Bar-Lev’s documentary offers sweeping Himalayan vistas and tells the stories of Sigurjónsson, Ali and Sajid Sadpara, and others with a steady hand but it is complicated by its quiet, uneasy attempt to look inward. The Last First seems to recognize its own complicity in what it critiques. The constant presence of cameras, the pressures of social media, and the fact that every team arrives with its own film crew all work to turn something once sacred into just more content. There is a sharp self-reflexivity as the film questions the ethics of documenting extreme trauma and the way death is quietly repackaged as narrative. As something “exciting”. You feel it in real time as smartphones are voyeuristically whipped out and filming while the corpse of a freshly-killed climber rests in a sleeping bag that’s become his makeshift casket.
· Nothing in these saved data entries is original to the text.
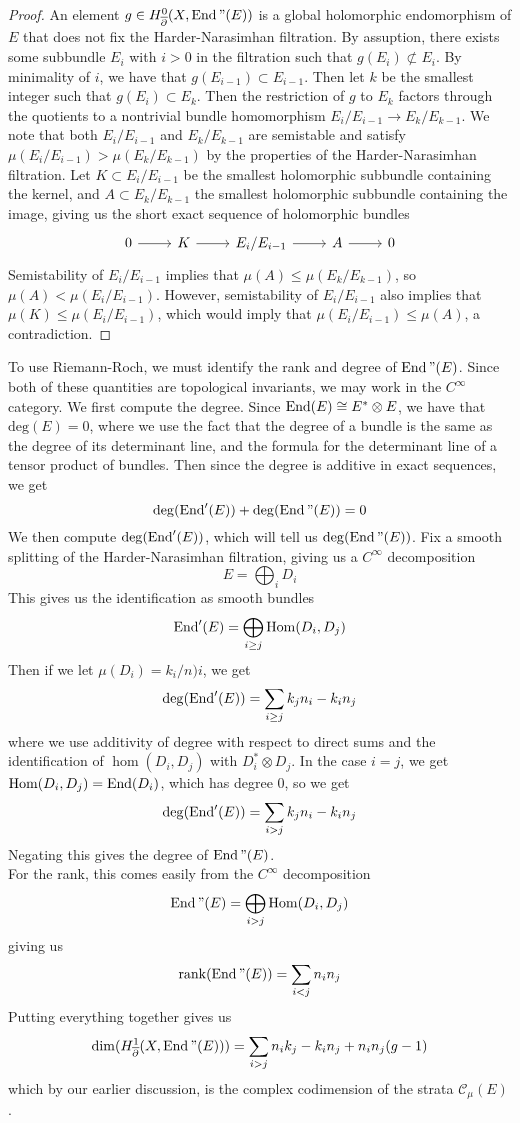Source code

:\begin{proof}
An element $g \in H^0_{\overline{\partial}}(X,\operatorname{End}"(E))$ is a global holomorphic endomorphism of
$E$ that does not fix the Harder-Narasimhan filtration. By assuption,
there exists some subbundle $E_i$ with $i > 0$ in the filtration such that
$g(E_i) \not\subset E_i$. By minimality of $i$, we have that
$g(E_{i-1}) \subset E_{i-1}$. Then let $k$ be the smallest integer such
that $g(E_i) \subset E_k$. Then the restriction of $g$ to $E_k$ factors
through the quotients to a nontrivial bundle homomorphism
$E_i/E_{i-1} \to E_k/E_{k-1}$. We note that both $E_i/E_{i-1}$ and $E_k/E_{k-1}$
are semistable and satisfy $\mu(E_i/E_{i-1}) > \mu(E_k/E_{k-1})$ by the properties
of the Harder-Narasimhan filtration. Let $K \subset E_i/E_{i-1}$ be
the smallest holomorphic subbundle containing the kernel, and
$A \subset E_k/E_{k-1}$ the smallest holomorphic subbundle containing the image,
giving us the short exact sequence of holomorphic bundles
\[\begin{tikzcd}
0 \ar[r] & K \ar[r] & E_i/E_{i-1} \ar[r] & A \ar[r] & 0
\end{tikzcd}\]
Semistability of $E_i/E_{i-1}$ implies that $\mu(A) \leq \mu(E_k/E_{k-1})$,
so $\mu(A) < \mu(E_i/E_{i-1})$. However, semistability of $E_i/E_{i-1}$ also
implies that $\mu(K) \leq \mu(E_i/E_{i-1})$, which would imply that
$\mu(E_i/E_{i-1}) \leq \mu(A)$, a contradiction.
\end{proof}
%
To use Riemann-Roch, we must identify the rank and degree of $\operatorname{End}"(E)$.
Since both of these quantities are topological invariants, we may work
in the $C^\infty$ category. We first compute the degree.
Since $\operatorname{End}(E) \cong E^*\otimes E$, we have that
$\mathrm{deg}(E) = 0$, where we use the fact that the degree of a bundle
is the same as the degree of its determinant line, and the formula for
the determinant line of a tensor product of bundles. Then since the
degree is additive in exact sequences, we get
\[
\mathrm{deg}(\operatorname{End}'(E)) + \mathrm{deg}(\operatorname{End}"(E)) = 0
\]
We then compute $\mathrm{deg}(\operatorname{End}'(E))$, which will tell us $\mathrm{deg}(\operatorname{End}"(E))$.
Fix a smooth splitting of the Harder-Narasimhan filtration, giving us a
$C^\infty$ decomposition
\[
E = \bigoplus_i D_i
\]
This gives us the identification as smooth bundles
\[
\operatorname{End}'(E) = \bigoplus_{i \geq j}\mathrm{Hom}(D_i,D_j)
\]
Then if we let $\mu(D_i) = k_i/n)i$, we get
\[
\mathrm{deg}(\operatorname{End}'(E)) = \sum_{i\geq j} k_jn_i - k_in_j
\]
where we use additivity of degree with respect to direct sums and
the identification of $\hom(D_i,D_j)$ with $D_i^*\otimes D_j$. In the
case $i = j$, we get $\mathrm{Hom}(D_i,D_j) = \operatorname{End}(D_i)$, which has degree $0$,
so we get
\[
\mathrm{deg}(\operatorname{End}'(E)) = \sum_{i > j} k_jn_i - k_in_j
\]
Negating this gives the degree of $\operatorname{End}"(E)$. \\

For the rank, this comes easily from the $C^\infty$ decomposition
\[
\operatorname{End}"(E) = \bigoplus_{i > j}\mathrm{Hom}(D_i,D_j)
\]
giving us
\[
\mathrm{rank}(\operatorname{End}"(E)) = \sum_{i < j} n_in_j
\]
Putting everything together gives us
\[
\dim(H^1_{\overline{\partial}}(X,\operatorname{End}"(E))) = \sum_{i > j}n_ik_j-k_in_j + n_in_j(g-1)
\]
which by our earlier discussion, is the complex codimension of the strata
$\mathscr{C}_\mu(E)$.
%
What unfolds when the teams split up and race to the top is, unsurprisingly, heartbreaking. What they find atop K2 will change all who seek its summit. For some, glory. For others, tragedy. Ultimately, a further string of deaths casts a long shadow over what should have been a historic triumph. The film occasionally dips into unexpected emotional terrain, a contrast to the famously stoic climbers who live with death as a constant companion. I often find myself entranced by films about mountaineers; there’s something magnetic about people who live so precariously close to the edge, who risk everything for a moment above the clouds. But it’s rare to see that edge give way so completely. The Last First doesn’t just show us the cost, it makes us sit with it. Frozen in time forever.

CONCLUSION: A layered documentary about the costs of chasing records in modern mountaineering as the pursuit becomes increasingly “accessible” to paid adventurers. ‘The Last First: Winter K2′ from documentarian Amir Bar-Lev is a foreseeable tragedy of epic proportions with one hell of a backdrop.